Exercise brief: The answer is to be the lines below that lie between the line holding "Use the Laurent quotient." and the line holding "and in each", inclusive, transcribed exactly and free of pictures.

(Beginning of Information provided)

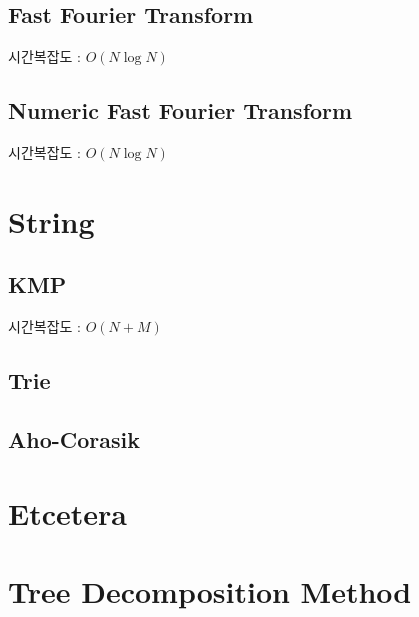 \documentclass[10pt,landscape,a4paper,twocolumn]{article}
\begin{document}
\subsection{Fast Fourier Transform}
시간복잡도 : $O(N\log{N})$


\subsection{Numeric Fast Fourier Transform}
시간복잡도 : $O(N\log{N})$




\section{String}
\subsection{KMP}
시간복잡도 : $O(N+M)$


\subsection{Trie}


\subsection{Aho-Corasik}



\iffalse
\section{Etcetera}
\section{Tree Decomposition Method}
\end{document}
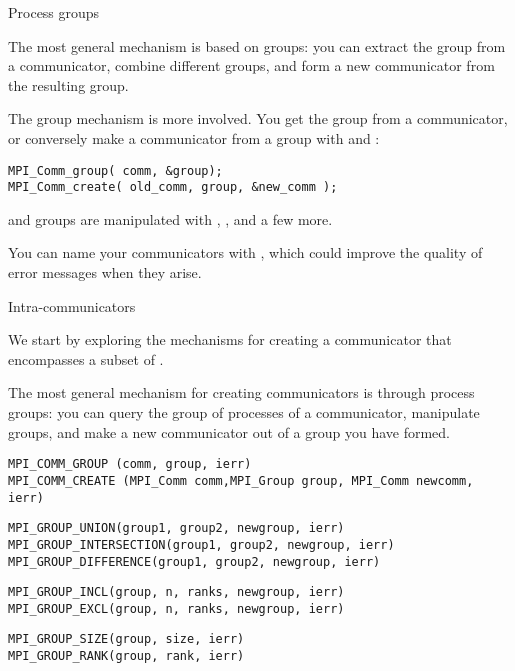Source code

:  {Process groups}

The most general mechanism is based on groups: you can extract the
group from a communicator, combine different groups, and form a new
communicator from the resulting group.

The group mechanism is more involved. You get the group from a
communicator, or conversely make a communicator from a group with
 and :
\begin{verbatim}
MPI_Comm_group( comm, &group);
MPI_Comm_create( old_comm, group, &new_comm );
\end{verbatim}
and groups are manipulated with
, ,
 and a few more.

You can name your communicators with , which
could improve the quality of error messages when they arise.

 {Intra-communicators}
\label{sec:comm-group}

We start by exploring the mechanisms for creating a communicator that
encompasses a subset of . 

The most general mechanism for creating communicators is through
process groups: you can query the group of processes of a
communicator, manipulate groups, and make a new communicator out of a
group you have formed.

\begin{verbatim}
MPI_COMM_GROUP (comm, group, ierr)
MPI_COMM_CREATE (MPI_Comm comm,MPI_Group group, MPI_Comm newcomm, ierr)
\end{verbatim}

\begin{verbatim}
MPI_GROUP_UNION(group1, group2, newgroup, ierr)
MPI_GROUP_INTERSECTION(group1, group2, newgroup, ierr)
MPI_GROUP_DIFFERENCE(group1, group2, newgroup, ierr)
\end{verbatim}

\begin{verbatim}
MPI_GROUP_INCL(group, n, ranks, newgroup, ierr)
MPI_GROUP_EXCL(group, n, ranks, newgroup, ierr)
\end{verbatim}
\begin{verbatim}
MPI_GROUP_SIZE(group, size, ierr)
MPI_GROUP_RANK(group, rank, ierr)
\end{verbatim}

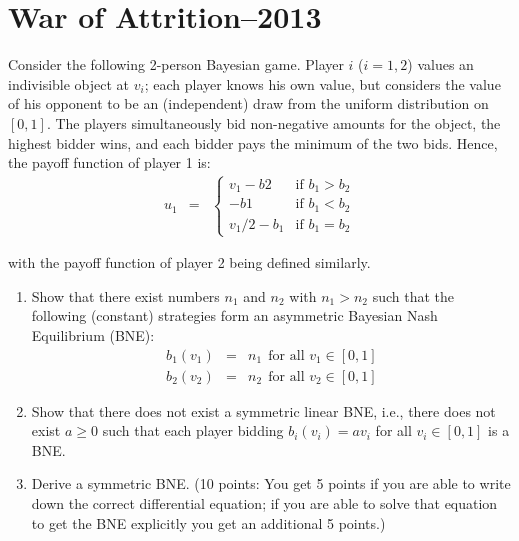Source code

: \documentclass[a4paper]{article}
\begin{document}
\section*{War of Attrition--2013}
Consider the following 2-person Bayesian game. Player $i$ ($i = 1,2$) values an indivisible object at $v_i$; each player knows his own value, but considers the value of his opponent to be an (independent) draw from the uniform distribution on $[0,1]$. The players simultaneously bid non-negative amounts for the object, the highest bidder wins, and each bidder pays the
minimum of the two bids. Hence, the payoff function of player 1 is:
\begin{eqnarray*}
u_{1}	&=&	\begin{cases}
v_{1}-b{2}    &    \text{if $b_{1}>b_{2}$}    \\
-b{1}        &    \text{if $b_{1}<b_{2}$}    \\
v_{1}/2-b_{1}    &\text{if $b_{1}=b_{2}$}
\end{cases}
\end{eqnarray*}

with the payoff function of player 2 being defined similarly.
\begin{enumerate}
	\item Show that there exist numbers $n_{1}$ and $n_{2}$ with $n_{1}>n_{2}$ such that the following (constant) strategies form an asymmetric Bayesian Nash Equilibrium (BNE):
\begin{eqnarray*}
b_{1}(v_{1})    &=&n_{1} \ \ \text{for all $v_{1}\in[0,1]$}    \\
b_{2}(v_{2})    &=&n_{2} \ \ \text{for all $v_{2}\in[0,1]$} 
\end{eqnarray*}
	\item Show that there does not exist a symmetric linear BNE, i.e., there does not exist $a\ge 0$ such that each player bidding $b_{i}(v_{i}) = av_{i}$ for all $v_{i} \in [0, 1]$ is a BNE. 
	\item  Derive a symmetric BNE. (10 points: You get 5 points if you are able to write down the correct differential equation; if you are able to solve that equation to get the BNE explicitly you get an additional 5 points.)
\end{enumerate}
\end{document}
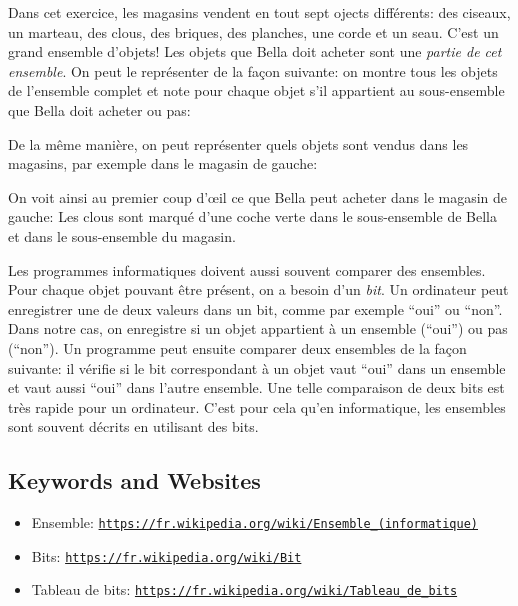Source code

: \documentclass[a4paper,11pt]{report}
\newcommand{\BrochureUrlText}[1]{\texttt{#1}}
\newcommand{\taskGraphicsFolder}{..}
\begin{document}
Dans cet exercice, les magasins vendent en tout sept ojects différents: des ciseaux, un marteau, des clous, des briques, des planches, une corde et un seau. C’est un grand ensemble d’objets! Les objets que Bella doit acheter sont une \emph{partie de cet ensemble}. On peut le représenter de la façon suivante: on montre tous les objets de l’ensemble complet et note pour chaque objet s’il appartient au sous-ensemble que Bella doit acheter ou pas:

{\centering%
\par}

De la même manière, on peut représenter quels objets sont vendus dans les magasins, par exemple dans le magasin de gauche:

{\centering%
\par}

On voit ainsi au premier coup d’œil ce que Bella peut acheter dans le magasin de gauche: Les clous sont marqué d’une coche verte dans le sous-ensemble de Bella et dans le sous-ensemble du magasin.

Les programmes informatiques doivent aussi souvent comparer des ensembles. Pour chaque objet pouvant être présent, on a besoin d’un \emph{bit}. Un ordinateur peut enregistrer une de deux valeurs dans un bit, comme par exemple “oui” ou “non”. Dans notre cas, on enregistre si un objet appartient à un ensemble (“oui”) ou pas (“non”). Un programme peut ensuite comparer deux ensembles de la façon suivante: il vérifie si le bit correspondant à un objet vaut “oui” dans un ensemble et vaut aussi “oui” dans l’autre ensemble. Une telle comparaison de deux bits est très rapide pour un ordinateur. C’est pour cela qu’en informatique, les ensembles sont souvent décrits en utilisant des bits.

{\raggedright

\subsection*{Keywords and Websites}

\begin{itemize}
  \item Ensemble: \href{https://fr.wikipedia.org/wiki/Ensemble_(informatique)}{\BrochureUrlText{https://fr.wikipedia.org/wiki/Ensemble\_(informatique)}}
  \item Bits: \href{https://fr.wikipedia.org/wiki/Bit}{\BrochureUrlText{https://fr.wikipedia.org/wiki/Bit}}
  \item Tableau de bits: \href{https://fr.wikipedia.org/wiki/Tableau_de_bits}{\BrochureUrlText{https://fr.wikipedia.org/wiki/Tableau\_de\_bits}}
\end{itemize}


}
\end{document}
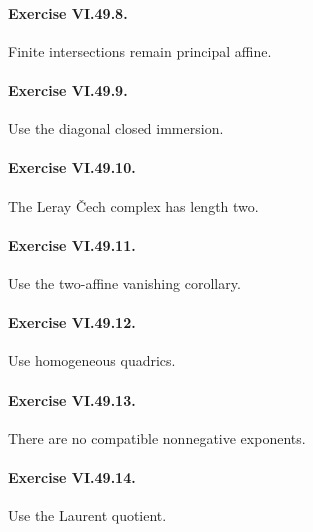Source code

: \paragraph{Exercise VI.49.8.}
\begin{hint}
Finite intersections remain principal affine.
\end{hint}

\paragraph{Exercise VI.49.9.}
\begin{hint}
Use the diagonal closed immersion.
\end{hint}

\paragraph{Exercise VI.49.10.}
\begin{hint}
The Leray Čech complex has length two.
\end{hint}

\paragraph{Exercise VI.49.11.}
\begin{hint}
Use the two-affine vanishing corollary.
\end{hint}

\paragraph{Exercise VI.49.12.}
\begin{hint}
Use homogeneous quadrics.
\end{hint}

\paragraph{Exercise VI.49.13.}
\begin{hint}
There are no compatible nonnegative exponents.
\end{hint}

\paragraph{Exercise VI.49.14.}
\begin{hint}
Use the Laurent quotient.
\end{hint}

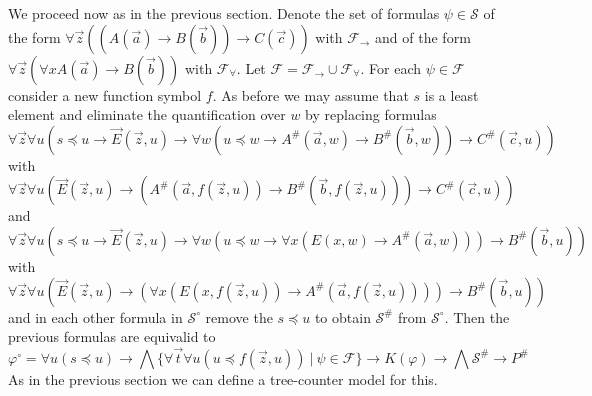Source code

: \documentclass[a4paper,12pt]{report}
\theoremstyle{definition}
\theoremstyle{definition}
\theoremstyle{definition}
\theoremstyle{definition}
\theoremstyle{definition}
\theoremstyle{definition}
\theoremstyle{definition}
\begin{document}
	We proceed now as in the previous section. Denote the set of formulas $\psi\in\mathcal S$ of the form $\forall\vec z((A(\vec a)\to B(\vec b))\to C(\vec c))$ with $\mathcal F_\to$ and of the form $\forall \vec z(\forall xA(\vec a)\to B(\vec b))$ with $\mathcal F_\forall$. Let $\mathcal F = \mathcal F_\to\cup\mathcal F_\forall$. For each  $\psi\in\mathcal F$ consider a new function symbol $f$. As before we may assume that $s$ is a least element and eliminate the quantification over $w$ by replacing formulas
	$$\forall \vec z\forall u(s\preceq u\to\vec E(\vec z, u)\to \forall w(u\preceq w\to A^\#(\vec a, w)\to B^\#(\vec b, w))\to C^\#(\vec c, u))$$ with
	$$\forall \vec z\forall u(\vec E(\vec z, u)\to (A^\#(\vec a, f(\vec z, u))\to B^\#(\vec b, f(\vec z, u)))\to C^\#(\vec c, u))$$ and
	$$\forall \vec z\forall u(s\preceq u\to\vec E(\vec z, u)\to \forall w(u\preceq w\to \forall x(E(x, w)\to A^\#(\vec a, w)))\to B^\#(\vec b, u))$$ with $$\forall \vec z\forall u(\vec E(\vec z, u)\to (\forall x(E(x, f(\vec z, u))\to A^\#(\vec a, f(\vec z, u))))\to B^\#(\vec b, u))$$
	and in each other formula in $\mathcal S^\circ$ remove the $s\preceq u$ to obtain $\mathcal S^\#$ from $\mathcal S^\circ$. Then the previous formulas are equivalid to
	$$\varphi^\circ= \forall u(s\preceq u)\to \bigwedge\{\forall \vec t\forall u(u\preceq f(\vec z, u))\:|\:\psi\in\mathcal F\}\to K(\varphi)\to\bigwedge\mathcal S^\#\to P^\#$$
	As in the previous section we can define a tree-counter model for this.
\end{document}
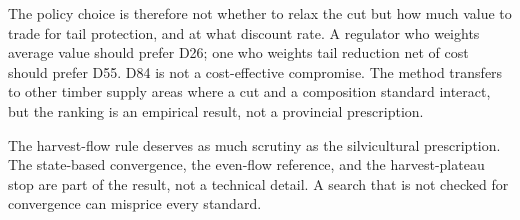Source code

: The policy choice is therefore not whether to relax the cut but how much value to trade for tail
protection, and at what discount rate. A regulator who weights average value should prefer D26; one
who weights tail reduction net of cost should prefer D55. D84 is not a cost-effective compromise. The
method transfers to other timber supply areas where a cut and a composition standard interact, but
the ranking is an empirical result, not a provincial prescription.

The harvest-flow rule deserves as much scrutiny as the silvicultural prescription. The state-based
convergence, the even-flow reference, and the harvest-plateau stop are part of the result, not a
technical detail. A search that is not checked for convergence can misprice every standard.
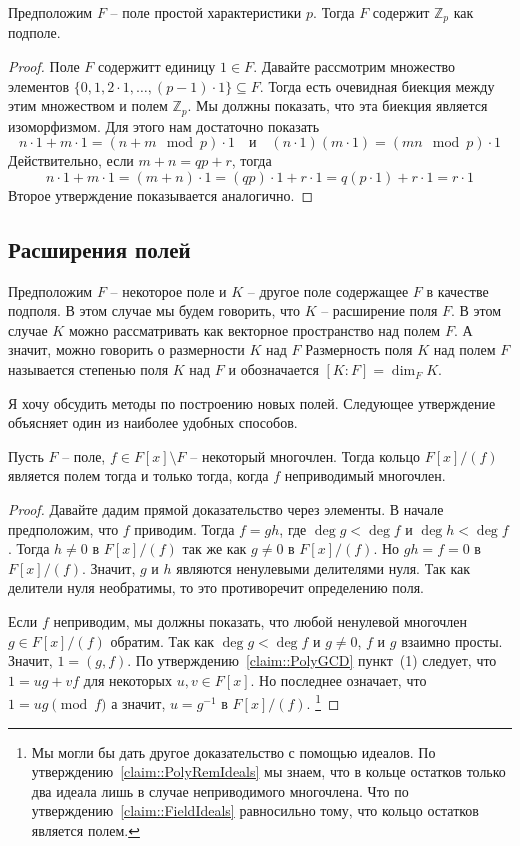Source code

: \begin{claim}
\label{claim::PrimeSubfieldCharP}
Предположим $F$ -- поле простой характеристики $p$.
Тогда $F$ содержит $\mathbb Z_p$ как подполе.
\end{claim}
\begin{proof}
Поле $F$ содержитт единицу $1\in F$.
Давайте рассмотрим множество элементов $\{0, 1, 2\cdot 1, \ldots , (p-1)\cdot 1\}\subseteq F$.
Тогда есть очевидная биекция между этим множеством и полем $\mathbb Z_p$.
Мы должны показать, что эта биекция является изоморфизмом.
Для этого нам достаточно показать
\[
n\cdot 1 + m \cdot 1 = (n+m\!\!\mod p)\cdot 1\quad\text{и}\quad
(n\cdot 1)(m\cdot 1) = (mn\!\!\mod p)\cdot 1
\]
Действительно, если $m+n = qp + r$, тогда
\[
n\cdot 1 + m \cdot 1 = (m+n)\cdot 1 = (qp) \cdot 1 + r\cdot 1 = q(p \cdot 1) + r\cdot 1 = r\cdot 1
\]
Второе утверждение показывается аналогично.
\end{proof}

\subsection{Расширения полей}

Предположим $F$ -- некоторое поле и $K$ -- другое поле содержащее $F$ в качестве подполя.
В этом случае мы будем говорить, что $K$ -- расширение поля $F$.
В этом случае $K$ можно рассматривать как векторное пространство над полем $F$.
А значит, можно говорить о размерности $K$ над $F$
Размерность поля $K$ над полем $F$ называется степенью поля $K$ над $F$ и обозначается $[K:F] = \dim_F K$.

Я хочу обсудить методы по построению новых полей.
Следующее утверждение объясняет один из наиболее удобных способов.

\begin{claim}
\label{claim::PolyQuotField}
Пусть $F$ -- поле, $f\in F[x]\setminus F$ -- некоторый многочлен.
Тогда кольцо $F[x]/(f)$ является полем тогда и только тогда, когда $f$ неприводимый многочлен.
\end{claim}
\begin{proof}
Давайте дадим прямой доказательство через элементы.
В начале предположим, что $f$ приводим.
Тогда $f = gh$, где $\deg g < \deg f$ и $\deg h < \deg f$.
Тогда $h\neq 0$ в $F[x]/(f)$ так же как $g\neq 0$ в $F[x]/(f)$.
Но $gh = f = 0$ в $F[x]/(f)$.
Значит, $g$ и $h$ являются ненулевыми делителями нуля.
Так как делители нуля необратимы, то это противоречит определению поля.

Если $f$ неприводим, мы должны показать, что любой ненулевой многочлен $g\in F[x]/(f)$ обратим.
Так как $\deg g < \deg f$ и $g\neq 0$, $f$ и $g$ взаимно просты.
Значит, $1 = (g, f)$.
По утверждению~\ref{claim::PolyGCD} пункт~(1) следует, что $1 = ug + vf$ для некоторых $u,v\in F[x]$.
Но последнее означает, что $1 = ug\pmod f$ а значит, $u = g^{-1}$ в $F[x]/(f)$.%
\footnote{Мы могли бы дать другое доказательство с помощью идеалов.
По утверждению~\ref{claim::PolyRemIdeals} мы знаем, что в кольце остатков только два идеала лишь в случае неприводимого многочлена.
Что по утверждению~\ref{claim::FieldIdeals} равносильно тому, что кольцо остатков является полем.}
\end{proof}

(End of Information provided)

Exercise response:
Use the Laurent quotient.
\end{hint}

Source code

: \documentclass[a4paper,12pt]{report}
\theoremstyle{definition}
\theoremstyle{definition}
\theoremstyle{definition}
\theoremstyle{definition}
\theoremstyle{definition}
\theoremstyle{definition}
\theoremstyle{definition}
\begin{document}
	We proceed now as in the previous section. Denote the set of formulas $\psi\in\mathcal S$ of the form $\forall\vec z((A(\vec a)\to B(\vec b))\to C(\vec c))$ with $\mathcal F_\to$ and of the form $\forall \vec z(\forall xA(\vec a)\to B(\vec b))$ with $\mathcal F_\forall$. Let $\mathcal F = \mathcal F_\to\cup\mathcal F_\forall$. For each  $\psi\in\mathcal F$ consider a new function symbol $f$. As before we may assume that $s$ is a least element and eliminate the quantification over $w$ by replacing formulas
	$$\forall \vec z\forall u(s\preceq u\to\vec E(\vec z, u)\to \forall w(u\preceq w\to A^\#(\vec a, w)\to B^\#(\vec b, w))\to C^\#(\vec c, u))$$ with
	$$\forall \vec z\forall u(\vec E(\vec z, u)\to (A^\#(\vec a, f(\vec z, u))\to B^\#(\vec b, f(\vec z, u)))\to C^\#(\vec c, u))$$ and
	$$\forall \vec z\forall u(s\preceq u\to\vec E(\vec z, u)\to \forall w(u\preceq w\to \forall x(E(x, w)\to A^\#(\vec a, w)))\to B^\#(\vec b, u))$$ with $$\forall \vec z\forall u(\vec E(\vec z, u)\to (\forall x(E(x, f(\vec z, u))\to A^\#(\vec a, f(\vec z, u))))\to B^\#(\vec b, u))$$
	and in each other formula in $\mathcal S^\circ$ remove the $s\preceq u$ to obtain $\mathcal S^\#$ from $\mathcal S^\circ$. Then the previous formulas are equivalid to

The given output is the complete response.